15.00 - Low Selectivity Indexes - Teradata Database

Teradata Database Design

Teradata Database
User Guide

Low Selectivity Indexes

When an index is said to have low selectivity, that means that many rows have the same NUSI value and there are relatively few distinct values.

A column with those characteristics is usually a poor choice for a NUSI because the cost of using it may be as high or higher than a full‑table scan.

For example, assume that employee table contains 10,000 rows of about 100 bytes each, and there are only 10 different departments. If an average employee data block is 2,560 bytes and can store about 25 rows, then the entire table requires about 400 data blocks.

If dept_no is defined as a non-unique secondary index on the employee table, and the dept_no values are evenly distributed, then the following query accesses about 1,000 row selections.

     SELECT * 
     FROM employee 
     WHERE dept_no = 300;

Each AMP reads its own rows of the dept_no secondary index subtable. If any rows contain the index value 300, the AMP uses the associated rowIDs to select the data rows from its portion of the employee table.

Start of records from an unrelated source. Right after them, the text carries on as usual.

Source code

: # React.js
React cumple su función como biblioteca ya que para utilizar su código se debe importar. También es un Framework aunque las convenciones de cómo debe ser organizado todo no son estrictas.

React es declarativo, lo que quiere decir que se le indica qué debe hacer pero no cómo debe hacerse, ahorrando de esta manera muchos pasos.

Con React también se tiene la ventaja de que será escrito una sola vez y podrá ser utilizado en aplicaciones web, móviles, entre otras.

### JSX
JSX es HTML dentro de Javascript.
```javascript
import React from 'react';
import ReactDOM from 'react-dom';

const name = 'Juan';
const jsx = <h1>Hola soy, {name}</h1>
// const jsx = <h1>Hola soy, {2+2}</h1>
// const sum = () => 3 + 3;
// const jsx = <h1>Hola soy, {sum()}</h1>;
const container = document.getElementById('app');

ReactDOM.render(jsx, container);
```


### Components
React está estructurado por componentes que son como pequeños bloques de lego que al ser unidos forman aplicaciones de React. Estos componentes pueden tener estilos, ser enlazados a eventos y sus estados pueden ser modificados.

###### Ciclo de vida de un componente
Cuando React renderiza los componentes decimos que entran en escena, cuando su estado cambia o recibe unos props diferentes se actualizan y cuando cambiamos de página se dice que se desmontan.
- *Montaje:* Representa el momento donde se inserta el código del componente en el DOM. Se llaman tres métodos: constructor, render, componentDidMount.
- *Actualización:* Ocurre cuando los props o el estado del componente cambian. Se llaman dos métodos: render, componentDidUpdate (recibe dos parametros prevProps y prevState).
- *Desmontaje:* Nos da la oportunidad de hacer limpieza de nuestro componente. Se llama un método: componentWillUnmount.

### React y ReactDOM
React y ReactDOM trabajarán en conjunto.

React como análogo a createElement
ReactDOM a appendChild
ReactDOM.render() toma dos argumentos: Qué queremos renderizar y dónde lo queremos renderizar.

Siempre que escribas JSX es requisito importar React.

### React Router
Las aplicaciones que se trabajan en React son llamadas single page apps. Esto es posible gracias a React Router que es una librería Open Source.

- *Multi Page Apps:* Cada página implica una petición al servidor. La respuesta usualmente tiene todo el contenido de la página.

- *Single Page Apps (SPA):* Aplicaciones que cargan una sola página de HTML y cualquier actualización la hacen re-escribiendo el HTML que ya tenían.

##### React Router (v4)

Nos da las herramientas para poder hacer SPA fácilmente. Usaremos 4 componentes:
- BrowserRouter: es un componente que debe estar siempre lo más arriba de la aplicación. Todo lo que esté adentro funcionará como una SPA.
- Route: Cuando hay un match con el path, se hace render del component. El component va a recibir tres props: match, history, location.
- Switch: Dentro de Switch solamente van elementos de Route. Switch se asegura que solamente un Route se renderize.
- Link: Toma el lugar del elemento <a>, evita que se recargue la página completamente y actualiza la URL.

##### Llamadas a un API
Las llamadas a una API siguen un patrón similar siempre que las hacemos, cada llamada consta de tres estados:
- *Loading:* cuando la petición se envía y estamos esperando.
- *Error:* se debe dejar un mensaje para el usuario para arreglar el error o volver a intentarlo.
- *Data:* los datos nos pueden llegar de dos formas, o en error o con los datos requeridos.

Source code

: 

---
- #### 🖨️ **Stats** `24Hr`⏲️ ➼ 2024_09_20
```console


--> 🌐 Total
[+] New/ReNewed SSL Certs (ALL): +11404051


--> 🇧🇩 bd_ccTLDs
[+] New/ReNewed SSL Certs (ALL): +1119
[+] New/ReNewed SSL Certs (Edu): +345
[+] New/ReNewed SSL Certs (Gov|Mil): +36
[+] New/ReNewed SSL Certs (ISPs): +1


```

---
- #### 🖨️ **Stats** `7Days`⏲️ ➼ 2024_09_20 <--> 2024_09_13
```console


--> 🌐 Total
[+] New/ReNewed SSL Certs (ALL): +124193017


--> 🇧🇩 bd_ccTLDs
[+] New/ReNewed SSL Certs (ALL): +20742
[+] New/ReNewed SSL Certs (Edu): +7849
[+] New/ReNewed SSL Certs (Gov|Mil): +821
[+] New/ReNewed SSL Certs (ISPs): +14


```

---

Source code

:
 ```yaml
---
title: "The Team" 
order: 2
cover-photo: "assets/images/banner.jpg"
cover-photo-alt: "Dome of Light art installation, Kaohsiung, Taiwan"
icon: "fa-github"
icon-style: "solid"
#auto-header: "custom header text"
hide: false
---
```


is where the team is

Regardless of the number of AMPs involved, this retrieval requires 1,000 row selections from the employee table. To satisfy this number of select operations, it is likely that all 400 employee data blocks would have to be read.

If that were the case, then the number of I/O operations undertaken by the retrieval could easily exceed the number required for a full‑table scan. In such instances, a table scan would actually be a much more efficient solution than a NUSI-based retrieval.